Tensions are running high in the struggle for seats in the new government as the competing business and political groups that helped President Leonid Kuchma gain a second term jostle for substantial post-election rewards.
At least half-dozen people are said to be eyeing the post of prime minister. And as each contender vies for the support of pro-Kuchma parliamentary factions, promises of future Cabinet jobs are being passed down the political hierarchy to faction members.
Kuchma upped the ante on Nov. 22 when he said that after his inauguration ceremony on Nov. 30, he would propose that parliament re-appoint the present prime minister, Valery Pustovoitenko.
However, many analysts doubt that Pustovoitenko stands a good chance of being approved, as several other influential figures in the Kuchma administration, backed by strong parliamentary factions, have their hearts set on the post.
State Security Service chief Leonid Derkach and State Tax Administration chief Mykola Azarov are among the main contenders.
Parliament deputy speaker Viktor Medvedchuk, who together with his friend, lawmaker and honorary president of the Dynamo Kyiv soccer club, Hryhoriy Surkis, are Kuchma’s close allies, is said to have also wanted to be prime minister. However, he has since changed his mind, and opted instead to strengthen his position within the Social Democratic Party (united) faction in parliament.
Other hopefuls named by political pundits include First Deputy Prime Minister Anatoly Kinakh and Yulia Tymoshenko, leader of the Batkivshchyna faction and once an ally of former Prime Minister Pavlo Lazarenko.
National Bank chief Viktor Yushchenko is also reportedly seeking the prime minister post, but demanded sufficient powers to implement radical economic reforms in return, several observers told the Post.
‘All of these people have a chance to win, including Pustovoitenko. It’s all a matter of tactics,’ said political observer Vyacheslav Pikhovshek.

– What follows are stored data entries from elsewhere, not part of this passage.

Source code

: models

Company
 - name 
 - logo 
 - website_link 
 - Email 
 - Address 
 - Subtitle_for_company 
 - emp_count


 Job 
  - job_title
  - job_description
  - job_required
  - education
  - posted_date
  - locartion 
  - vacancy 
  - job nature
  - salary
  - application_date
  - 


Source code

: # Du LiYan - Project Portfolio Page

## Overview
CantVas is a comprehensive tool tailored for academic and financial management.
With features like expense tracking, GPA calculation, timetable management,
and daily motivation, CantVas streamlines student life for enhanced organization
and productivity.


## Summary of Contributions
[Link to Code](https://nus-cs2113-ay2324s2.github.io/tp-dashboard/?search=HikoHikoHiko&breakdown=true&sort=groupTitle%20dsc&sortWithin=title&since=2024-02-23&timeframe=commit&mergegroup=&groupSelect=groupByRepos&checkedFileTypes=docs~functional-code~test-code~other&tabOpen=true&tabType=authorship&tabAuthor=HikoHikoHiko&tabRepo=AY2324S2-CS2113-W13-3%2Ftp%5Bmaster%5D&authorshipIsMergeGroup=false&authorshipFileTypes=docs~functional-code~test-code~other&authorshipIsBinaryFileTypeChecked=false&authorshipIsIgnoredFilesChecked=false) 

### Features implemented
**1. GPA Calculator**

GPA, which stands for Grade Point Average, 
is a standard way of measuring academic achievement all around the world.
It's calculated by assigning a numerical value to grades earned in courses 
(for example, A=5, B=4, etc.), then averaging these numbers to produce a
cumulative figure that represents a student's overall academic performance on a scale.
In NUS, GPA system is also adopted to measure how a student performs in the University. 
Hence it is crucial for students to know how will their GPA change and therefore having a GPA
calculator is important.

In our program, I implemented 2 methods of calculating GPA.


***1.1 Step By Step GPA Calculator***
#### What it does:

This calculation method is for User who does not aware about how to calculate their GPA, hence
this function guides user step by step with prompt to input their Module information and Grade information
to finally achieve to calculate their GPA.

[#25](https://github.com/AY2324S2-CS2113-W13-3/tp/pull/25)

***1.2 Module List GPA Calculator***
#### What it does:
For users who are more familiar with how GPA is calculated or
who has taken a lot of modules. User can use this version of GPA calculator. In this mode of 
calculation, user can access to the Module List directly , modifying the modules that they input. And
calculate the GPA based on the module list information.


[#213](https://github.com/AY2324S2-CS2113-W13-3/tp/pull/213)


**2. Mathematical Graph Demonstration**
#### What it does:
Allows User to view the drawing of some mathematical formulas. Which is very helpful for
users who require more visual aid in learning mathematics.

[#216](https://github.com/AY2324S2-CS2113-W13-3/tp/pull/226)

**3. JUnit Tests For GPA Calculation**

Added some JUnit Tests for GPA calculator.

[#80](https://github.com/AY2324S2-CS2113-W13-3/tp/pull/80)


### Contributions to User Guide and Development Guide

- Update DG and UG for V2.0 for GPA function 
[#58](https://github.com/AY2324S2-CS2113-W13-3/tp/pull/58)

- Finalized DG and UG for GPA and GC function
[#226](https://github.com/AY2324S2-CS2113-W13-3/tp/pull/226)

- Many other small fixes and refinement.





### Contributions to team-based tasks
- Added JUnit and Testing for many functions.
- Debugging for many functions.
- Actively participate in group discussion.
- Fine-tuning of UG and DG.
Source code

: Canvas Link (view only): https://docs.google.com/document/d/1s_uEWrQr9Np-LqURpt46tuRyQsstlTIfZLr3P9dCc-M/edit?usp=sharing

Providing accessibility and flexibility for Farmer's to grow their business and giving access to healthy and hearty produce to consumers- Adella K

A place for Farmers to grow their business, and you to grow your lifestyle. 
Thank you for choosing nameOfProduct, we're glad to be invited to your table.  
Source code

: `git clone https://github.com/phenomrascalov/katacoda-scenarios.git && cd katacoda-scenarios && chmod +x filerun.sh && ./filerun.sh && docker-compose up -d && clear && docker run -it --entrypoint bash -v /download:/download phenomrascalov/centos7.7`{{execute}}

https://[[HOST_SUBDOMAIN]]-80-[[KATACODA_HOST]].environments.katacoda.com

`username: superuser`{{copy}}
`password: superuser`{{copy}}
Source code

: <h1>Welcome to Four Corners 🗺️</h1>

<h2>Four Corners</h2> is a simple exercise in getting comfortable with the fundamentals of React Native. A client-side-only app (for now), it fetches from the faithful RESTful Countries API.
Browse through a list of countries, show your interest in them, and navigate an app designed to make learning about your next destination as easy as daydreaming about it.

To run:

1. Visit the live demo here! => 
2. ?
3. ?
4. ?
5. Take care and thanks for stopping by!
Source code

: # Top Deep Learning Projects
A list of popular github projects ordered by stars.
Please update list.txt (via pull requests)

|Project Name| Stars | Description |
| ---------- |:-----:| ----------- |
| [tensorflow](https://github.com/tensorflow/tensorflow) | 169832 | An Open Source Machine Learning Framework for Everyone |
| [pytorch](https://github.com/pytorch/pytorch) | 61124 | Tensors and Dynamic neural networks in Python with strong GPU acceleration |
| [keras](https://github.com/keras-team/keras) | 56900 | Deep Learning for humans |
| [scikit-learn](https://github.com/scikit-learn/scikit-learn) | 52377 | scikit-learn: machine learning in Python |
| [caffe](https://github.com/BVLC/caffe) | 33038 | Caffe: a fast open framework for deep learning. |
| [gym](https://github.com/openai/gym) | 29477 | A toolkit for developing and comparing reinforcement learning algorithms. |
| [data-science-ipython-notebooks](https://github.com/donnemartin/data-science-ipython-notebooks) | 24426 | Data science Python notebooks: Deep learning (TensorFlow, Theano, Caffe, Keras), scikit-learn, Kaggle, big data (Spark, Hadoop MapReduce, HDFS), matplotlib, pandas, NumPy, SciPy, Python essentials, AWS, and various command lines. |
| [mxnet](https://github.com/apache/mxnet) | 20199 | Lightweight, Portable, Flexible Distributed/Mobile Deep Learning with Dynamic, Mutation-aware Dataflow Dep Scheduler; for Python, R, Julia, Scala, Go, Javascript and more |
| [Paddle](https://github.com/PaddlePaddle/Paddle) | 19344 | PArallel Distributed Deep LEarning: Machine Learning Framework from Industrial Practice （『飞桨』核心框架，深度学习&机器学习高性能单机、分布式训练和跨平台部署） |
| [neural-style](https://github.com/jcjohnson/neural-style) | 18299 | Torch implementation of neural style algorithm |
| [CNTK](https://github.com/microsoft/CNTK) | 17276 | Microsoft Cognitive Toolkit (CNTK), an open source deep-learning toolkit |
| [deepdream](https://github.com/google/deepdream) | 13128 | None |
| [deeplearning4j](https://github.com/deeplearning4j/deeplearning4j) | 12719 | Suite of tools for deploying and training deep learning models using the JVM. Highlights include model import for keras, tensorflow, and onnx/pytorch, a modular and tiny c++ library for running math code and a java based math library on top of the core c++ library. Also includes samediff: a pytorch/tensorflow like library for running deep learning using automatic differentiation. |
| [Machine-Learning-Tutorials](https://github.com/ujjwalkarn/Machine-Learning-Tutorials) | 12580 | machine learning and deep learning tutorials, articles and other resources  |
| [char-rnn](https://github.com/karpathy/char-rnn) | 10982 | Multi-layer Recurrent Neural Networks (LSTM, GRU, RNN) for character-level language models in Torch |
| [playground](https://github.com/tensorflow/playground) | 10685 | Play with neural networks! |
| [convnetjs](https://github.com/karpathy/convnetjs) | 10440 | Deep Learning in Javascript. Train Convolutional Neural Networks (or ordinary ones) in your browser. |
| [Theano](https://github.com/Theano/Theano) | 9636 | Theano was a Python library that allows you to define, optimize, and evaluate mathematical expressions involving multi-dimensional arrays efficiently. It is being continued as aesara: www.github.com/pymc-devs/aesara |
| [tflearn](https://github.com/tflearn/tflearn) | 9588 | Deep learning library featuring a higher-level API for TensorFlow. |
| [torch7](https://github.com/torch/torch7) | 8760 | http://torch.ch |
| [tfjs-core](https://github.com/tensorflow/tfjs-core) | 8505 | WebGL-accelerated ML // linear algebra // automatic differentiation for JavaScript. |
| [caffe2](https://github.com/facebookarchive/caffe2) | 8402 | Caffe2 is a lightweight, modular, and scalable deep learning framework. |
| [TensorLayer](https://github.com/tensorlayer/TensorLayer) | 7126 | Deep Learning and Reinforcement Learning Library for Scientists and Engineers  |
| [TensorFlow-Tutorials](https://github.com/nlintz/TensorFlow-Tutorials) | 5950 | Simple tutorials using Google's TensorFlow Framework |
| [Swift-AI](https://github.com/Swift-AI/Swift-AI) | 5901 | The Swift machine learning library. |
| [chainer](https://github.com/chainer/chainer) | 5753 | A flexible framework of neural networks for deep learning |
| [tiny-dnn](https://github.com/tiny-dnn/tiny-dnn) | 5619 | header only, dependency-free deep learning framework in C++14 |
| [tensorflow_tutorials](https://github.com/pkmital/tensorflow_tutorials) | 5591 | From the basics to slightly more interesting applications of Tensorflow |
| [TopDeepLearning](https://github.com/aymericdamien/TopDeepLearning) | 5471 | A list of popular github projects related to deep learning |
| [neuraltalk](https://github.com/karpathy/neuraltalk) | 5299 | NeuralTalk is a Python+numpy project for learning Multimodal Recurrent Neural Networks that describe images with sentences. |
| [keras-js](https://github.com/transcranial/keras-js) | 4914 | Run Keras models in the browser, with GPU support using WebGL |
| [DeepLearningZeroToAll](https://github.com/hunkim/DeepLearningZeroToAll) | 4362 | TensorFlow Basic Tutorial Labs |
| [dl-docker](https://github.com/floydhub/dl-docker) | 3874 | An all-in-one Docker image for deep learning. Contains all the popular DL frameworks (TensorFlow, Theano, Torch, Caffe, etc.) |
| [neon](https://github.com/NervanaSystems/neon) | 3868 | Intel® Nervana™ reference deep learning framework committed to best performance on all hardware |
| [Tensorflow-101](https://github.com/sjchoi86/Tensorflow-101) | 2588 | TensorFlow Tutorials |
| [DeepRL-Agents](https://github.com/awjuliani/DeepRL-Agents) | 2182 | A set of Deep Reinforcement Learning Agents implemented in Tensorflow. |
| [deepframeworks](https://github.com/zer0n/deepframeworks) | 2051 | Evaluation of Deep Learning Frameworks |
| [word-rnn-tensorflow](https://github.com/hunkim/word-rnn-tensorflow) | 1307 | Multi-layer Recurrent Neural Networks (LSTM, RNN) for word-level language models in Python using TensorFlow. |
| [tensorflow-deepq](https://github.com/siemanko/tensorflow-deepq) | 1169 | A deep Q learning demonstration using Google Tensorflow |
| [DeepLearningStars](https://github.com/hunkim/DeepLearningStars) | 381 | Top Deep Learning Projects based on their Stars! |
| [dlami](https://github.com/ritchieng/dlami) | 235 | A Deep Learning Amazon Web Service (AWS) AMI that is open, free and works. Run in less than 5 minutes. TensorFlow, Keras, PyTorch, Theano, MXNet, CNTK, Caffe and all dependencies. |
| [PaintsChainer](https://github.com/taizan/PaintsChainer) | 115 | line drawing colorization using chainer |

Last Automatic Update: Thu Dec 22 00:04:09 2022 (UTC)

‘The first nominee [Pustovoitenko] is likely to be voted down [by parliament], but the second one should be approved,’ Pikhovshek said.
According to the Constitution, a new Cabinet is to be formed after the president-elect is sworn into office.
The process starts when the president submits to parliament his nominee for prime minister, who needs to secure a majority of deputies’ votes to take the post. The prime minister then submits his candidacies for Cabinet posts to the president for approval.
Analysts say that after the prime minister is appointed, Kuchma himself is likely to hand-pick people for top Cabinet posts, and some newcomers to the executive might be included.
In particular, observers speculate that Deputy Prime Minister Serhy Tyhypko might consider quitting his job, depending on who becomes the next prime minister, and return to the Privat Bank, where he worked before being appointed to the government in July 1997.
Ihor Mityukov is expected to be re-appointed as the finance minister, and Vasyl Rohovy economy minister.
A number of other, lesser positions are expected to be left to the as yet-unformed pro-presidential parliamentary coalition to divide among themselves.
Negotiations on formation of the coalition continue, albeit slowly, as pro-presidential lawmakers try to resolve conflicting interests.
Deputies say the election of the prime minister would hasten the formation of a pro-presidential coalition.
‘[The appointment of the prime minister] will open the way for the final formation of the coalition in the Verkhovna Rada,’ said Mykhailo Syrota of the influential Labor Party faction, which has nominated Derkach for the post of prime minister.
Meanwhile, the pro-presidential factions are forming smaller sub-coalition unions to better defend their interests and present a united political front.
The largest of these groups numbers 107 deputies out of the Rada’s 450 total, and includes the Greens Party faction, Tymoshenko’s Batkivschyna, the Labor Party faction and Yury Kostenko’s Rukh.
The second group of 67 deputies is composed of the Revival of the Regions faction, chaired de facto by Kuchma’s close aide Oleksandr Volkov, and Medvedchuk’s Social Democrats.
The third has 29 lawmakers and includes Hennady Udovenko’s Rukh and the formerly opposition-minded Reform-Congress faction, led by former Deputy Prime Minister Viktor Pynzenyk.
The individual factions in each of these three groups are now negotiating over which government posts to aim for, while at the same time reconciling their ambitions with the other sub-coalition unions.
Occasionally, they name potential candidates for certain government jobs to assess the reaction of both potential coalition members and the opposition.
At the same time, the pro-government factions are seeking to strengthen their positions by attracting new members from the ranks of their leftist rivals or non-affiliated deputies. Last week, four deputies switched camps and joined Social Democrats (united) and the Labor Party faction.
Deputies are tempted to switch factions not just by the promise of possible appointments to lucrative jobs, however. Several lawmakers have said that businessmen in some Rada factions looking to attract new members are ready to pay from $5,000 to $70,000 to those who switch camps.
Meanwhile, the factions not participating in the coalition talks are debating who they will support as prime minister.
The Peasant Party faction leader, Serhy Dovhan, said his lawmakers could support Pustovoitenko, but not Tymoshenko.
‘Tymoshenko has yet to learn – she would run the country as if it were her own firm,’ he said.
The Peasants, one of parliament’s smallest factions, have reason to be loyal to Kuchma. After one of their key members, speaker Oleksandr Tkachenko, supported Kuchma’s Communist rival in the Nov. 14 run-off election, lawmakers have increasingly speculated that pro-Kuchma factions might try to oust Tkachenko from the speaker’s chair, replacing him with someone more to their liking.
Other small factions, wanting to have a say in the formation of the new government, but too weak to fight for top jobs, can hope for no more than secondary posts.
The Greens Party said it wanted to take the health minister and environment minister posts and keep Oleh Shevchuk as chairman of the State Communications Committee.
‘This is all we can hope for,’ said Ihor Havrylov, a Greens Party faction member.
Udovenko’s Rukh wants seats in the Cabinet for two of its own members – Les Tanyuk, who the faction wants to become culture minister, and Roman Shmidt in an unspecified Cabinet role.
Pynzenyk’s Refoms-Congress is more ambitious and intends to have at least four its people appointed to the Cabinet.